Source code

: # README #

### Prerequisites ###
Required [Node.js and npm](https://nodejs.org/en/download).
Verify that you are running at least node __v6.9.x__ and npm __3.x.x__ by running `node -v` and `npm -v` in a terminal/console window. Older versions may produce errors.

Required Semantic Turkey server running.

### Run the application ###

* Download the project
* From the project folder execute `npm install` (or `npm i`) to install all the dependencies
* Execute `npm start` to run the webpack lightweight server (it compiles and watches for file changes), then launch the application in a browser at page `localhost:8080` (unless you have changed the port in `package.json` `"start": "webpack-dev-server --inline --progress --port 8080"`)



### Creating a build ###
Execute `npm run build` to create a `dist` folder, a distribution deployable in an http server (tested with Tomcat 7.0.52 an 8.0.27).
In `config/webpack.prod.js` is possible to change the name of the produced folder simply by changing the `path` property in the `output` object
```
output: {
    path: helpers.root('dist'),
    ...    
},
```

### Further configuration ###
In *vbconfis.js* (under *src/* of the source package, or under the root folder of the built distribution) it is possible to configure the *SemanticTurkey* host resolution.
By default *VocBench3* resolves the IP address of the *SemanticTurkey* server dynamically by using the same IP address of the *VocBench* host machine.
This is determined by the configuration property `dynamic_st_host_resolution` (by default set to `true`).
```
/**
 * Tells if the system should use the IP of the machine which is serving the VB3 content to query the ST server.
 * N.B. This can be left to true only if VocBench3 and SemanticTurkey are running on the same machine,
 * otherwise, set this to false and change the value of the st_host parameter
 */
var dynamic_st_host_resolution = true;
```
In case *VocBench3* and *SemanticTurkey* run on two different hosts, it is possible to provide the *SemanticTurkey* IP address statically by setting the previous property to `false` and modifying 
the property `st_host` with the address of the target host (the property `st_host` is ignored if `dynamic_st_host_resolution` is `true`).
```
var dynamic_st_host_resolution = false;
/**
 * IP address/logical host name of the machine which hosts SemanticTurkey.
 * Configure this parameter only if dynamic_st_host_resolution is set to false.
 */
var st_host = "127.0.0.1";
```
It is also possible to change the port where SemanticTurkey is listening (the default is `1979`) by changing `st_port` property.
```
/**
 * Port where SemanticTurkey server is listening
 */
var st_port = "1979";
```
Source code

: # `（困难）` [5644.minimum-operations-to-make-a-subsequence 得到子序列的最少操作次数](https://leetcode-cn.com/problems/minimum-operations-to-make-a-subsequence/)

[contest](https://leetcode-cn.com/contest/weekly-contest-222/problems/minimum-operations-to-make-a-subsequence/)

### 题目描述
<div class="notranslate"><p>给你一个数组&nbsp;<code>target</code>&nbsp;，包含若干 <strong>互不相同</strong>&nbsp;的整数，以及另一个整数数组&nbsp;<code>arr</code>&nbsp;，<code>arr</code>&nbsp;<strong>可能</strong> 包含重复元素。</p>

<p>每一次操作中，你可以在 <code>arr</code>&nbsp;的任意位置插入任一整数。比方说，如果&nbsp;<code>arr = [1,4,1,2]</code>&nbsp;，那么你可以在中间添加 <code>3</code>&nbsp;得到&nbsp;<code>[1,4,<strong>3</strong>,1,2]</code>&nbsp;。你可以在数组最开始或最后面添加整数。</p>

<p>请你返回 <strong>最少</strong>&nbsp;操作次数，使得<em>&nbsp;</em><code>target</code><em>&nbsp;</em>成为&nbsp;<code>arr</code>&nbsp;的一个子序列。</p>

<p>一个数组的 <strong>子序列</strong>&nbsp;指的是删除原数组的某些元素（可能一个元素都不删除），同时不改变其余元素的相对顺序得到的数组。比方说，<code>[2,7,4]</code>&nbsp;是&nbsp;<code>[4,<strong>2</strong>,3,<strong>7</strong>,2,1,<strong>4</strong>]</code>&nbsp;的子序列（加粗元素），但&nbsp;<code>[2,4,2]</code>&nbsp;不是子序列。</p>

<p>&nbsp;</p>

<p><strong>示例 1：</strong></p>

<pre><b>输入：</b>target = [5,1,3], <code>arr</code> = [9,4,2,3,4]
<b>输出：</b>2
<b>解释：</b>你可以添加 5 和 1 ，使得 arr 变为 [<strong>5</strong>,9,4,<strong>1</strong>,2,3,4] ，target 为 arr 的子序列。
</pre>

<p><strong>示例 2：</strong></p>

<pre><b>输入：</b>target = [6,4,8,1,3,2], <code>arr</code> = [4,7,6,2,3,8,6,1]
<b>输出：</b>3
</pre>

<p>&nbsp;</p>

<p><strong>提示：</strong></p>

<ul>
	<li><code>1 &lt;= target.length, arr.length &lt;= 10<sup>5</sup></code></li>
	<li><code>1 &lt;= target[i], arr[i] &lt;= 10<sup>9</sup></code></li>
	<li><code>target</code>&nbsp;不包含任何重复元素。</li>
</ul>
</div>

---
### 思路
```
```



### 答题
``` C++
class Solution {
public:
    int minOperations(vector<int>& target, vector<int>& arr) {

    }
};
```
.....
TASK REQUIREMENTS -
In the data above, find the line that contains "all the dependencies", then reproduce exactly every line from the first line through that line.

WRITTEN SOLUTION -
Source code

: # README #

### Prerequisites ###
Required [Node.js and npm](https://nodejs.org/en/download).
Verify that you are running at least node __v6.9.x__ and npm __3.x.x__ by running `node -v` and `npm -v` in a terminal/console window. Older versions may produce errors.

Required Semantic Turkey server running.

### Run the application ###

* Download the project
* From the project folder execute `npm install` (or `npm i`) to install all the dependencies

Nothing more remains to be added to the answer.